**WORK TO BE COMPLETED**
Of all the entries below, only the lines from the one with "seguintes melhorias e" up to and including the one with "a. Pedido: responsável" are to be duplicated exactly.

RAW DATA Block Start

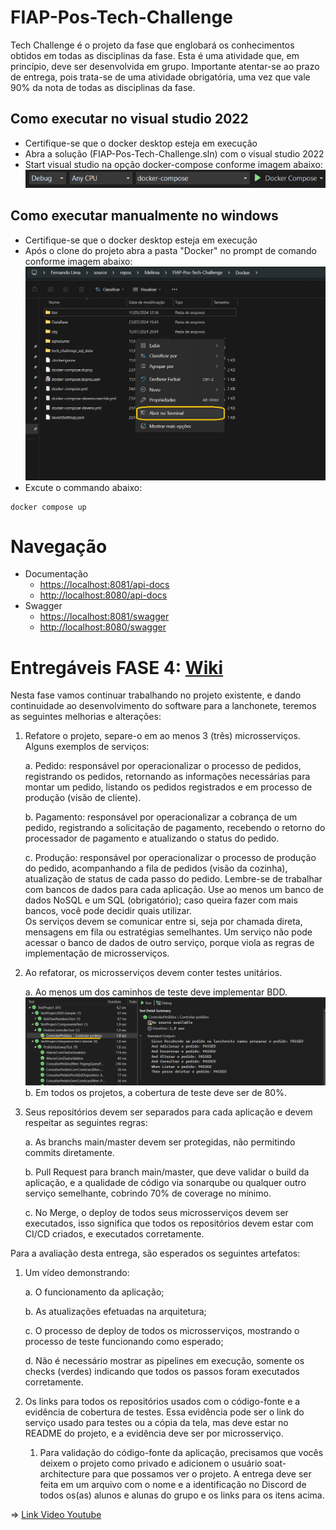 # FIAP-Pos-Tech-Challenge
Tech Challenge é o projeto da fase que englobará os conhecimentos obtidos em todas as disciplinas da fase. Esta é uma atividade que, em princípio, deve ser desenvolvida em grupo. Importante atentar-se ao prazo de entrega, pois trata-se de uma atividade obrigatória, uma vez que vale 90% da nota de todas as disciplinas da fase. 

## Como executar no visual studio 2022
* Certifique-se que o docker desktop esteja em execução
* Abra a solução (FIAP-Pos-Tech-Challenge.sln) com o visual studio 2022
* Start visual studio na opção docker-compose conforme imagem abaixo:
![image](Documentacao/VS-2022-play-docker-compose.png)

## Como executar manualmente no windows
* Certifique-se que o docker desktop esteja em execução
* Após o clone do projeto abra a pasta "Docker" no prompt de comando conforme imagem abaixo:
![image](Documentacao/Abrir-Terminal.png)
* Excute o commando abaixo:
```
docker compose up
```
# Navegação
* Documentação 
    * [https://localhost:8081/api-docs](https://localhost:8081/api-docs/index.html)
    * [http://localhost:8080/api-docs](http://localhost:8080/api-docs/index.html) 
* Swagger
    * [https://localhost:8081/swagger](https://localhost:8081/swagger/index.html)
    * [http://localhost:8080/swagger](http://localhost:8080/swagger/index.html) 


#
# Entregáveis FASE 4: [Wiki](https://github.com/fdelima/FIAP-Pos-Tech-Challenge/wiki)

Nesta fase vamos continuar trabalhando no projeto existente, e dando 
continuidade ao desenvolvimento do software para a lanchonete, teremos as 
seguintes melhorias e alterações: 
1. Refatore o projeto, separe-o em ao menos 3 (três) microsserviços. Alguns 
exemplos de serviços: 
    
    a. Pedido: responsável por operacionalizar o processo de pedidos, 
registrando os pedidos, retornando as informações necessárias 
para montar um pedido, listando os pedidos registrados e em 
processo de produção (visão de cliente).  

    b. Pagamento: responsável por operacionalizar a cobrança de um 
pedido, registrando a solicitação de pagamento, recebendo o 
retorno do processador de pagamento e atualizando o status do 
pedido. 

    c. Produção: responsável por operacionalizar o processo de 
produção do pedido, acompanhando a fila de pedidos (visão da 
cozinha), atualização de status de cada passo do pedido. 
Lembre-se de trabalhar com bancos de dados para cada aplicação. Use ao 
menos um banco de dados NoSQL e um SQL (obrigatório); caso queira fazer 
com mais bancos, você pode decidir quais utilizar.  
Os serviços devem se comunicar entre si, seja por chamada direta, 
mensagens em fila ou estratégias semelhantes. Um serviço não pode acessar o 
banco de dados de outro serviço, porque viola as regras de implementação de 
microsserviços.  

2. Ao refatorar, os microsserviços devem conter testes unitários. 

    a. Ao menos um dos caminhos de teste deve implementar BDD.  
    ![image](Documentacao/BDD-Test-Component.png)
    b. Em todos os projetos, a cobertura de teste deve ser de 80%. 

3. Seus repositórios devem ser separados para cada aplicação e devem 
respeitar as seguintes regras: 

    a. As branchs main/master devem ser protegidas, não permitindo commits 
diretamente. 

    b. Pull Request para branch main/master, que deve validar o build da 
aplicação, e a qualidade de código via sonarqube ou qualquer outro 
serviço semelhante, cobrindo 70% de coverage no mínimo. 

    c. No Merge, o deploy de todos seus microsserviços devem ser executados, 
isso significa que todos os repositórios devem estar com CI/CD criados, e 
executados corretamente. 

Para a avaliação desta entrega, são esperados os seguintes artefatos: 

1. Um vídeo demonstrando:         
    
    a. O funcionamento da aplicação;         
    
    b. As atualizações efetuadas na arquitetura;          
    
    c. O processo de deploy de todos os microsserviços, mostrando o processo de teste funcionando como esperado; 
    
    d. Não é necessário mostrar as pipelines em execução, somente os checks (verdes) indicando que todos os passos foram executados corretamente. 

2. Os links para todos os repositórios usados com o código-fonte e a evidência de cobertura de testes. Essa evidência pode ser o link do serviço usado para testes ou a cópia da tela, mas deve estar no README do projeto, e a evidência deve ser por microsserviço.     
    
    1. Para validação do código-fonte da aplicação, precisamos que vocês deixem o projeto como privado e adicionem o usuário soat-architecture para que possamos ver o projeto.  A entrega deve ser feita em um arquivo com o nome e a identificação no Discord de todos os(as) alunos e alunas do grupo e os links para os itens acima. 

=> [Link Video Youtube](https://youtu.be/????)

RAW DATA Block End

**RESULT OF THIS EXERCISE**
seguintes melhorias e alterações: 
1. Refatore o projeto, separe-o em ao menos 3 (três) microsserviços. Alguns 
exemplos de serviços: 
    
    a. Pedido: responsável por operacionalizar o processo de pedidos, 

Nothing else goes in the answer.